### Work required
All that is needed is the line containing "# Devuelve todas" together with each line after it, transcribed exactly to the end of the records.

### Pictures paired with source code
──────────────────────────────

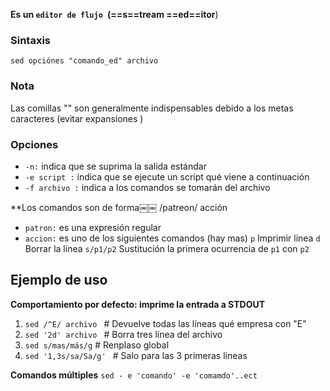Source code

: **Es un `editor de flujo `(==s==tream  ==ed==itor**)

### Sintaxis
`sed opciónes "comando_ed" archivo `

### Nota 
Las comillas "" son generalmente indispensables debido a los metas caracteres (evitar expansiones )

### Opciones 
* `-n:` indica que se suprima la salida estándar 
* `-e script :` indica que se ejecute un script   qué viene a continuación
* `-f archivo :` indica a los comandos se tomarán del archivo 

**Los  comandos son de forma￼￼ \/patreon\/ acción  
- `patron:` es una expresión regular 
- `accion:` es uno de los siguientes comandos (hay mas)
`p`  Imprimir línea 
`d` Borrar la línea 
`s/p1/p2` Sustitución la primera ocurrencia de `p1` con `p2`

## Ejemplo de uso 
**Comportamiento por defecto: imprime la entrada a STDOUT**

1. `sed /^E/ archivo ` # Devuelve todas las líneas qué empresa con "E"
2. `sed '2d' archivo ` # Borra tres línea del archivo 
3. `sed s/mas/más/g` # Renplaso global 
4. `sed '1,3s/sa/Sa/g' ` # Salo para las 3 primeras lineas 

**Comandos múltiples**
`sed - e 'comando' -e 'comamdo'..ect`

──────────────────────────────

### Response to the exercise
1. `sed /^E/ archivo ` # Devuelve todas las líneas qué empresa con "E"
2. `sed '2d' archivo ` # Borra tres línea del archivo 
3. `sed s/mas/más/g` # Renplaso global 
4. `sed '1,3s/sa/Sa/g' ` # Salo para las 3 primeras lineas 

**Comandos múltiples**
`sed - e 'comando' -e 'comamdo'..ect`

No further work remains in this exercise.